• Exercise aim: Please set down every record exactly as it appears below.
[[ Exercise input, beginning ]]
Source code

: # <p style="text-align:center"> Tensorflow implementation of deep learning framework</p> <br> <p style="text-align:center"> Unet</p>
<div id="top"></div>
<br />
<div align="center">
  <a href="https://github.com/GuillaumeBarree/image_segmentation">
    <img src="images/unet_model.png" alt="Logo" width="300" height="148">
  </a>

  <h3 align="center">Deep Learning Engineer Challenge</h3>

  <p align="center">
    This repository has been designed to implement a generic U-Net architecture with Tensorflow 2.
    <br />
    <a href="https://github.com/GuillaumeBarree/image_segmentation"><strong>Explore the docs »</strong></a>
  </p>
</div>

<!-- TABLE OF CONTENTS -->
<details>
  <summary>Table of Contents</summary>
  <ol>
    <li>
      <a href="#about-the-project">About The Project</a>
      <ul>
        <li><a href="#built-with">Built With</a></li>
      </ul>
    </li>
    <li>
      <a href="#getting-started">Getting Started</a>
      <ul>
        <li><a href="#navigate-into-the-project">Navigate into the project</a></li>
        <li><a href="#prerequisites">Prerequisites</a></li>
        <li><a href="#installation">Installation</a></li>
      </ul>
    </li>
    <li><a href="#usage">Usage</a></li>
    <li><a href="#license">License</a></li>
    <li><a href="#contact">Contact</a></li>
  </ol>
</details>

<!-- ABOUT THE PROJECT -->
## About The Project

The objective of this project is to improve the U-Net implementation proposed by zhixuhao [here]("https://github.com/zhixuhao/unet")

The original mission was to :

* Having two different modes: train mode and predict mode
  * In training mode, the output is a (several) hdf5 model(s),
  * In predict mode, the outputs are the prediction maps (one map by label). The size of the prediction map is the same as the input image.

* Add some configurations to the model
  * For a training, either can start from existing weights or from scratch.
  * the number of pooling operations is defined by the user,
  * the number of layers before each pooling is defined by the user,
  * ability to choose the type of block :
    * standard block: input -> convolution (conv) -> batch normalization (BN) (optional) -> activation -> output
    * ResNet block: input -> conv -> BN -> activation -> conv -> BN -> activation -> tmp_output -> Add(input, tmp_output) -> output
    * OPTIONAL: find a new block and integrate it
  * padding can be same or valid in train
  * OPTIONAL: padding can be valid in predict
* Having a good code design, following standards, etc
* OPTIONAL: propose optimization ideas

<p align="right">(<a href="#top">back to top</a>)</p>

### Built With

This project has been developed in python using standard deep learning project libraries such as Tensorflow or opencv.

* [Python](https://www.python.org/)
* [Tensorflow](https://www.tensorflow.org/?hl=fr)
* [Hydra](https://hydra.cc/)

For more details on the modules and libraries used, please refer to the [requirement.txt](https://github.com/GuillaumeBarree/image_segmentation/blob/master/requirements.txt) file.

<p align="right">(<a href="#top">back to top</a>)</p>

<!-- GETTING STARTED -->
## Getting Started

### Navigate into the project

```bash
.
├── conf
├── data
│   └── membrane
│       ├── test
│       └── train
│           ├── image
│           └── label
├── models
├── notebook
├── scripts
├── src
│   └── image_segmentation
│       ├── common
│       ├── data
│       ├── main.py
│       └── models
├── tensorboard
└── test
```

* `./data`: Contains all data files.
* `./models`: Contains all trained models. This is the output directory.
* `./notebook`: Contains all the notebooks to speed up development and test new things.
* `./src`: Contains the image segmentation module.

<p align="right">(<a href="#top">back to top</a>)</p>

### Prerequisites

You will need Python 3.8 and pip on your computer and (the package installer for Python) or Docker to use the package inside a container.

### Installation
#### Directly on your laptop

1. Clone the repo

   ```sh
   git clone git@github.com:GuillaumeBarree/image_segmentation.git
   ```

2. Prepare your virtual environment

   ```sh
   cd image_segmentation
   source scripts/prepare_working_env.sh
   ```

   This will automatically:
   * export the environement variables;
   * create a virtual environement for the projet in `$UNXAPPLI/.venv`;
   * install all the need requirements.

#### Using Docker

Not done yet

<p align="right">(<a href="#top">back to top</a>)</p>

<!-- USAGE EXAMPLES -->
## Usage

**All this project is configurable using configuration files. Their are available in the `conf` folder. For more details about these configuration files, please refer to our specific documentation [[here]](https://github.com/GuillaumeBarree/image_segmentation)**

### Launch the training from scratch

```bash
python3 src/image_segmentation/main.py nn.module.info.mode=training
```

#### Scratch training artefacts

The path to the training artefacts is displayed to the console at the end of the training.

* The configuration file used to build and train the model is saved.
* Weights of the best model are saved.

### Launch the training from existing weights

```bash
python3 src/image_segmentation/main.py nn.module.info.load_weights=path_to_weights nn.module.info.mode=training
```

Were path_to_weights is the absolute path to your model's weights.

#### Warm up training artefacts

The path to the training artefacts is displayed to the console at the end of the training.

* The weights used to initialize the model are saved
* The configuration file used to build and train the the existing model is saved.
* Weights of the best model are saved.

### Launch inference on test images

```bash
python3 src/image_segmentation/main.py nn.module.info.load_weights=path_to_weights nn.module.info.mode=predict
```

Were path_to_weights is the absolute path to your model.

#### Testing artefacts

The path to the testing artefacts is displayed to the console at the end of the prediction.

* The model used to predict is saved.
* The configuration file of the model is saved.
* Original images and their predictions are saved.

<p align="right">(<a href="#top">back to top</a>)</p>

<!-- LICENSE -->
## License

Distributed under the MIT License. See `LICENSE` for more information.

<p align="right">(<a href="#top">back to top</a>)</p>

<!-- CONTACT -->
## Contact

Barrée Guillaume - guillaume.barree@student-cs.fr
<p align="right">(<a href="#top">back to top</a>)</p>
[[ Exercise input, end ]]
• Result:
Source code

: # <p style="text-align:center"> Tensorflow implementation of deep learning framework</p> <br> <p style="text-align:center"> Unet</p>
<div id="top"></div>
<br />
<div align="center">
  <a href="https://github.com/GuillaumeBarree/image_segmentation">
    <img src="images/unet_model.png" alt="Logo" width="300" height="148">
  </a>

  <h3 align="center">Deep Learning Engineer Challenge</h3>

  <p align="center">
    This repository has been designed to implement a generic U-Net architecture with Tensorflow 2.
    <br />
    <a href="https://github.com/GuillaumeBarree/image_segmentation"><strong>Explore the docs »</strong></a>
  </p>
</div>

<!-- TABLE OF CONTENTS -->
<details>
  <summary>Table of Contents</summary>
  <ol>
    <li>
      <a href="#about-the-project">About The Project</a>
      <ul>
        <li><a href="#built-with">Built With</a></li>
      </ul>
    </li>
    <li>
      <a href="#getting-started">Getting Started</a>
      <ul>
        <li><a href="#navigate-into-the-project">Navigate into the project</a></li>
        <li><a href="#prerequisites">Prerequisites</a></li>
        <li><a href="#installation">Installation</a></li>
      </ul>
    </li>
    <li><a href="#usage">Usage</a></li>
    <li><a href="#license">License</a></li>
    <li><a href="#contact">Contact</a></li>
  </ol>
</details>

<!-- ABOUT THE PROJECT -->
## About The Project

The objective of this project is to improve the U-Net implementation proposed by zhixuhao [here]("https://github.com/zhixuhao/unet")

The original mission was to :

* Having two different modes: train mode and predict mode
  * In training mode, the output is a (several) hdf5 model(s),
  * In predict mode, the outputs are the prediction maps (one map by label). The size of the prediction map is the same as the input image.

* Add some configurations to the model
  * For a training, either can start from existing weights or from scratch.
  * the number of pooling operations is defined by the user,
  * the number of layers before each pooling is defined by the user,
  * ability to choose the type of block :
    * standard block: input -> convolution (conv) -> batch normalization (BN) (optional) -> activation -> output
    * ResNet block: input -> conv -> BN -> activation -> conv -> BN -> activation -> tmp_output -> Add(input, tmp_output) -> output
    * OPTIONAL: find a new block and integrate it
  * padding can be same or valid in train
  * OPTIONAL: padding can be valid in predict
* Having a good code design, following standards, etc
* OPTIONAL: propose optimization ideas

<p align="right">(<a href="#top">back to top</a>)</p>

### Built With

This project has been developed in python using standard deep learning project libraries such as Tensorflow or opencv.

* [Python](https://www.python.org/)
* [Tensorflow](https://www.tensorflow.org/?hl=fr)
* [Hydra](https://hydra.cc/)

For more details on the modules and libraries used, please refer to the [requirement.txt](https://github.com/GuillaumeBarree/image_segmentation/blob/master/requirements.txt) file.

<p align="right">(<a href="#top">back to top</a>)</p>

<!-- GETTING STARTED -->
## Getting Started

### Navigate into the project

```bash
.
├── conf
├── data
│   └── membrane
│       ├── test
│       └── train
│           ├── image
│           └── label
├── models
├── notebook
├── scripts
├── src
│   └── image_segmentation
│       ├── common
│       ├── data
│       ├── main.py
│       └── models
├── tensorboard
└── test
```

* `./data`: Contains all data files.
* `./models`: Contains all trained models. This is the output directory.
* `./notebook`: Contains all the notebooks to speed up development and test new things.
* `./src`: Contains the image segmentation module.

<p align="right">(<a href="#top">back to top</a>)</p>

### Prerequisites

You will need Python 3.8 and pip on your computer and (the package installer for Python) or Docker to use the package inside a container.

### Installation
#### Directly on your laptop

1. Clone the repo

   ```sh
   git clone git@github.com:GuillaumeBarree/image_segmentation.git
   ```

2. Prepare your virtual environment

   ```sh
   cd image_segmentation
   source scripts/prepare_working_env.sh
   ```

   This will automatically:
   * export the environement variables;
   * create a virtual environement for the projet in `$UNXAPPLI/.venv`;
   * install all the need requirements.

#### Using Docker

Not done yet

<p align="right">(<a href="#top">back to top</a>)</p>

<!-- USAGE EXAMPLES -->
## Usage

**All this project is configurable using configuration files. Their are available in the `conf` folder. For more details about these configuration files, please refer to our specific documentation [[here]](https://github.com/GuillaumeBarree/image_segmentation)**

### Launch the training from scratch

```bash
python3 src/image_segmentation/main.py nn.module.info.mode=training
```

#### Scratch training artefacts

The path to the training artefacts is displayed to the console at the end of the training.

* The configuration file used to build and train the model is saved.
* Weights of the best model are saved.

### Launch the training from existing weights

```bash
python3 src/image_segmentation/main.py nn.module.info.load_weights=path_to_weights nn.module.info.mode=training
```

Were path_to_weights is the absolute path to your model's weights.

#### Warm up training artefacts

The path to the training artefacts is displayed to the console at the end of the training.

* The weights used to initialize the model are saved
* The configuration file used to build and train the the existing model is saved.
* Weights of the best model are saved.

### Launch inference on test images

```bash
python3 src/image_segmentation/main.py nn.module.info.load_weights=path_to_weights nn.module.info.mode=predict
```

Were path_to_weights is the absolute path to your model.

#### Testing artefacts

The path to the testing artefacts is displayed to the console at the end of the prediction.

* The model used to predict is saved.
* The configuration file of the model is saved.
* Original images and their predictions are saved.

<p align="right">(<a href="#top">back to top</a>)</p>

<!-- LICENSE -->
## License

Distributed under the MIT License. See `LICENSE` for more information.

<p align="right">(<a href="#top">back to top</a>)</p>

<!-- CONTACT -->
## Contact

Barrée Guillaume - guillaume.barree@student-cs.fr
<p align="right">(<a href="#top">back to top</a>)</p>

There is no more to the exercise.